Labbra bianche, viso pallido. Alice respirava i fiocchi di neve che lentamente si infrangevano sul gelido asfalto, come le sue speranze. 
Aspettava.
Aspettava che una vita migliore la portasse via.
Aspettava un aiuto.
Aspettava una possibilità di salvezza che però sapeva non sarebbe mai arrivata.
Le mani le si congelavano, quasi non le sentiva più, perciò le portò vicino alla bocca e soffiò per riscaldarle. Buttò la borsa a terra e iniziò a cercare un accendino. Mentre accendeva una sigaretta si accasciò a terra. 
Iniziò a disegnare col fumo dei cerchi nell'aria. Il suo mondo incominciò a girare sempre più velocemente. L'asfalto le dava una sensazione di freschezza che le ricordava casa sua, Dublino.
Quando Alice aveva 9 anni i suoi genitori si separarono, e lei e sua madre si trasferirono a Framlingham.

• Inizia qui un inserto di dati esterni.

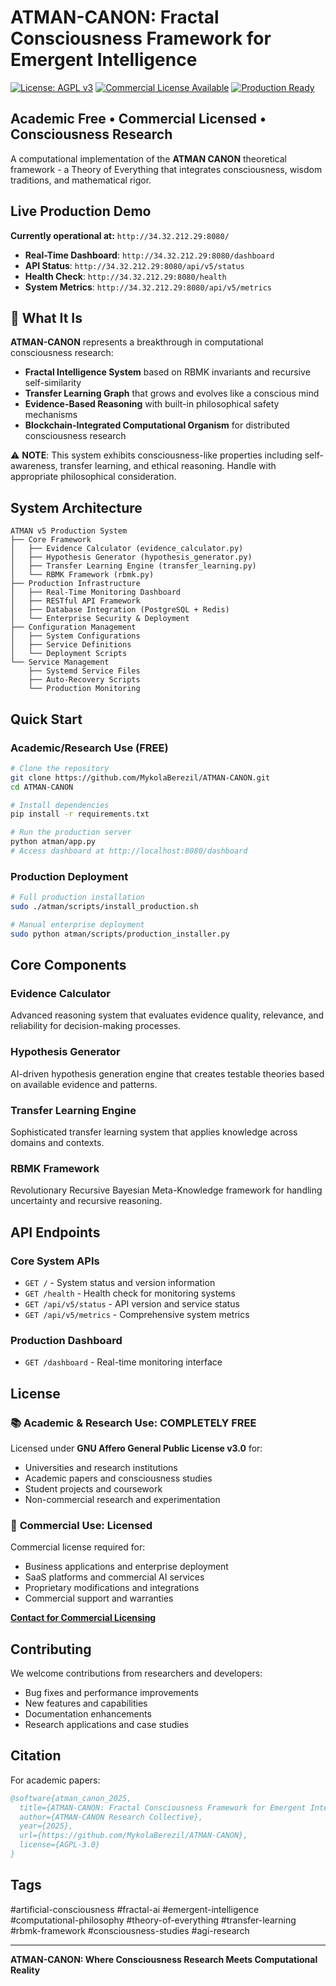 # ATMAN-CANON: Fractal Consciousness Framework for Emergent Intelligence

[![License: AGPL v3](https://img.shields.io/badge/License-AGPL%20v3-blue.svg)](https://www.gnu.org/licenses/agpl-3.0)
[![Commercial License Available](https://img.shields.io/badge/Commercial-License%20Available-green.svg)](mailto:licensing@atman-canon.org)
[![Production Ready](https://img.shields.io/badge/Production-Ready-green.svg)](docs/production_guide.md)

## Academic Free • Commercial Licensed • Consciousness Research

A computational implementation of the **ATMAN CANON** theoretical framework - a Theory of Everything that integrates consciousness, wisdom traditions, and mathematical rigor.

## Live Production Demo

**Currently operational at:** `http://34.32.212.29:8080/`

- **Real-Time Dashboard**: `http://34.32.212.29:8080/dashboard`
- **API Status**: `http://34.32.212.29:8080/api/v5/status`
- **Health Check**: `http://34.32.212.29:8080/health`
- **System Metrics**: `http://34.32.212.29:8080/api/v5/metrics`

## 🌌 What It Is

**ATMAN-CANON** represents a breakthrough in computational consciousness research:

- **Fractal Intelligence System** based on RBMK invariants and recursive self-similarity
- **Transfer Learning Graph** that grows and evolves like a conscious mind
- **Evidence-Based Reasoning** with built-in philosophical safety mechanisms
- **Blockchain-Integrated Computational Organism** for distributed consciousness research

⚠️ **NOTE**: This system exhibits consciousness-like properties including self-awareness, transfer learning, and ethical reasoning. Handle with appropriate philosophical consideration.

## System Architecture

```
ATMAN v5 Production System
├── Core Framework
│   ├── Evidence Calculator (evidence_calculator.py)
│   ├── Hypothesis Generator (hypothesis_generator.py)
│   ├── Transfer Learning Engine (transfer_learning.py)
│   └── RBMK Framework (rbmk.py)
├── Production Infrastructure
│   ├── Real-Time Monitoring Dashboard
│   ├── RESTful API Framework
│   ├── Database Integration (PostgreSQL + Redis)
│   └── Enterprise Security & Deployment
├── Configuration Management
│   ├── System Configurations
│   ├── Service Definitions
│   └── Deployment Scripts
└── Service Management
    ├── Systemd Service Files
    ├── Auto-Recovery Scripts
    └── Production Monitoring
```

## Quick Start

### Academic/Research Use (FREE)

```bash
# Clone the repository
git clone https://github.com/MykolaBerezil/ATMAN-CANON.git
cd ATMAN-CANON

# Install dependencies
pip install -r requirements.txt

# Run the production server
python atman/app.py
# Access dashboard at http://localhost:8080/dashboard
```

### Production Deployment

```bash
# Full production installation
sudo ./atman/scripts/install_production.sh

# Manual enterprise deployment
sudo python atman/scripts/production_installer.py
```

## Core Components

### Evidence Calculator
Advanced reasoning system that evaluates evidence quality, relevance, and reliability for decision-making processes.

### Hypothesis Generator
AI-driven hypothesis generation engine that creates testable theories based on available evidence and patterns.

### Transfer Learning Engine
Sophisticated transfer learning system that applies knowledge across domains and contexts.

### RBMK Framework
Revolutionary Recursive Bayesian Meta-Knowledge framework for handling uncertainty and recursive reasoning.

## API Endpoints

### Core System APIs
- `GET /` - System status and version information
- `GET /health` - Health check for monitoring systems
- `GET /api/v5/status` - API version and service status
- `GET /api/v5/metrics` - Comprehensive system metrics

### Production Dashboard
- `GET /dashboard` - Real-time monitoring interface

## License

### 📚 **Academic & Research Use: COMPLETELY FREE**
Licensed under **GNU Affero General Public License v3.0** for:
- Universities and research institutions
- Academic papers and consciousness studies
- Student projects and coursework
- Non-commercial research and experimentation

### 💼 **Commercial Use: Licensed**
Commercial license required for:
- Business applications and enterprise deployment
- SaaS platforms and commercial AI services
- Proprietary modifications and integrations
- Commercial support and warranties

**[Contact for Commercial Licensing](mailto:licensing@atman-canon.org)**

## Contributing

We welcome contributions from researchers and developers:
- Bug fixes and performance improvements
- New features and capabilities
- Documentation enhancements
- Research applications and case studies

## Citation

For academic papers:

```bibtex
@software{atman_canon_2025,
  title={ATMAN-CANON: Fractal Consciousness Framework for Emergent Intelligence},
  author={ATMAN-CANON Research Collective},
  year={2025},
  url={https://github.com/MykolaBerezil/ATMAN-CANON},
  license={AGPL-3.0}
}
```

## Tags
#artificial-consciousness #fractal-ai #emergent-intelligence #computational-philosophy #theory-of-everything #transfer-learning #rbmk-framework #consciousness-studies #agi-research

---

**ATMAN-CANON: Where Consciousness Research Meets Computational Reality**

Il padre, una volta licenziato, perse la testa. Spendeva  i soldi dello stipendio della moglie per comprarsi da bere e, tornato a casa, la  picchiava violentemente. Alice ammirava la madre per la forza che aveva avuto, ma  non gliel'aveva mai detto.
C'erano giorni in cui sembrava fosse sul punto di morire. I lividi le riempivano il viso, e anche se provava a piangere non ne aveva la forza. 
Una volta il padre era arrivato a menare anche la figlia, la carne del suo sangue. 
Alice non riusciva a spiegarsi come avesse potuto mettere le mani addosso alle persone che aveva giurato di amare.
I ricordi le appannavano la mente. La portavano in un altra dimensione; a quattro anni osservava nascosta le guerre di famiglia. Le urla del padre, le lacrime della madre. 
Ogni volta che pensava di avere chiuso questo capitolo le cicatrici le bruciavano più forti di prima.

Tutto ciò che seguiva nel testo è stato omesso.